A sin committed by some business giants involves taking their customers
for granted. In the mid-80s when IBM had an almost stranglehold on the
personal computer market, customers had only one option. In the ensuing
years, small players like Compaq and Dell sneaked into the market and
began to make a difference. In time, the two small companies produced
products that performed better and at cheaper prices.
Before long, Big Blue's customers started to switch camps. McCarthy's
point: Never take your customers for granted. The price you pay may be
more than you can afford. IBM learnt it the hard way.
This book is a motherlode of ideas that all companies which hold their
balance sheets very close to their hearts cannot afford to ignore. It
spotlights the crucial zone of employee satisfaction. Satisfied workers
means satisfied customers. Companies that suffer from an acute lack of
employee loyalty have actually contracted what is termed as a loyalty
deficit cycle. In other words, the more a firm veers away from
profitability, the more rules are instituted. More regulations usually
lead to lower satisfaction on the employee's level. This eventually
translates into inefficiency and lower productivity.
McCarthy states early in the book, `When technology rules, then wages
tend to drop. Companies caught up in the notion that machines are more
cost-effective than people do not spend a lot of time or thought on the
employee selection process.'
The writing on the company wall is when machines are given higher
priority than humans - workers become dehumanised. When that effect sets
in, the company is on the inevitable road of decline. It's just a matter
of time.
Throughout the entire book, the thought of the day is `look after your
own people'. That means the workers who work for that entity called the
organisation. Very often, organisations proudly proclaim that their people
count the most. The bottomline in management parlance is `walk the talk'.

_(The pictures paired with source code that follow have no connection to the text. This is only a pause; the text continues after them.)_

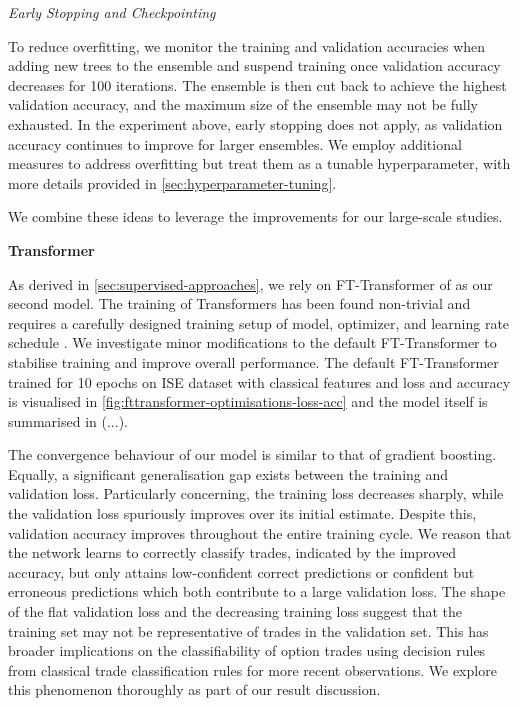 \emph{Early Stopping and Checkpointing}

To reduce overfitting, we monitor the training and validation accuracies when adding new trees to the ensemble and suspend training once validation accuracy decreases for 100 iterations. The ensemble is then cut back to achieve the highest validation accuracy, and the maximum size of the ensemble may not be fully exhausted. In the experiment above, early stopping does not apply, as validation accuracy continues to improve for larger ensembles. We employ additional measures to address overfitting but treat them as a tunable hyperparameter, with more details provided in \cref{sec:hyperparameter-tuning}.

We combine these ideas to leverage the improvements for our large-scale studies.

\textbf{Transformer}

As derived in \cref{sec:supervised-approaches}, we rely on FT-Transformer of \textcite[][4--5]{gorishniyRevisitingDeepLearning2021} as our second model. The training of Transformers has been found non-trivial and requires a carefully designed training setup of model, optimizer, and learning rate schedule \autocite[][1]{liuUnderstandingDifficultyTraining2020}. We investigate minor modifications to the default FT-Transformer to stabilise training and improve overall performance. The default FT-Transformer trained for 10 epochs on \gls{ISE} dataset with classical features and loss and accuracy is visualised in \cref{fig:fttransformer-optimisations-loss-acc} and the model itself is summarised in (...).

The convergence behaviour of our model is similar to that of gradient boosting. Equally, a significant generalisation gap exists between the training and validation loss. Particularly concerning, the training loss decreases sharply, while the validation loss spuriously improves over its initial estimate. Despite this, validation accuracy improves throughout the entire training cycle. We reason that the network learns to correctly classify trades, indicated by the improved accuracy, but only attains low-confident correct predictions or confident but erroneous predictions which both contribute to a large validation loss. The shape of the flat validation loss and the decreasing training loss suggest that the training set may not be representative of trades in the validation set. This has broader implications on the classifiability of option trades using decision rules from classical trade classification rules for more recent observations. We explore this phenomenon thoroughly as part of our result discussion.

It simply means it is not enough to just to talk, one must be seen doing
it.
The Loyalty Link would have been an exasperatingly dull book if there
were few real life studies to savour. McCarthy has several truckloads of
case studies for the readers to marvel at.
One story that deserves a hearing is the true tale of an entrepreneur
who lost his textile factory in a 1995 fire. Instead of closing shop and
sending all his workers home for good, Aaron Feuerstein, aged 70, told his
workers in the small town of Lawrence with a population of 2,000 that he
intended to build a new factory right away, give his men Christmas bonuses
and guaranteed his employees medical care of at least three months.

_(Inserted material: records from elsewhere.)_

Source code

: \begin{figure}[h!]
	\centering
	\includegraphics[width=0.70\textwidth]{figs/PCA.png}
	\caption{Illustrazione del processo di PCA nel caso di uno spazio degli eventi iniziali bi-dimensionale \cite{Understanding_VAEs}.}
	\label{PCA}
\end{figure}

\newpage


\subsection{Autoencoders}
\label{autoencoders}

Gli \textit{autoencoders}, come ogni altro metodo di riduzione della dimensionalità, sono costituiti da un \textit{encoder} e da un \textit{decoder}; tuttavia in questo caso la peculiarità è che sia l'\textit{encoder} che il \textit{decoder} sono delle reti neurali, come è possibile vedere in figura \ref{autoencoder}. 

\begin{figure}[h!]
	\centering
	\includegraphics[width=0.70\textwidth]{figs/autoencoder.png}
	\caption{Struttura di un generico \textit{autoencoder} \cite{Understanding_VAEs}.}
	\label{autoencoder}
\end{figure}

There was no talk of gloom and doom from Feuerstein's lips. He described
his employees as `my greatest assets', saying, `And we've been good to
each other in ways that are not always expressed, except in times of
sorrow. When all is chaos, that is the time to be a mensch.' (Mensch means
a decent and responsible person, someone who does the right thing, even
though it may not be in his or her own best interests.)
Feuerstein's action was picked up by some thoughtful journalists and
although it wasn't his intention, he became a legend in his own time.
Clinton personally invited him to attend his 1996 State of the Union
address. That elderly gentleman was a hero in his country and his
employees have absolutely no doubt about it.
In these trying economic times in Southeast Asia, Dennis McCarthy's The
Loyalty Link should have a balming effect on less courageous souls. We
need to be reminded of how some great companies have sailed through
similar circumstances and gallantly survived to tell their corporate tales
of endurance, survival and success.
Tips and approaches abound in this book. Companies which have lost their
way in the financial maelstrom need a compass to find their way back. This
book could very well be that compass which some of them desperately need.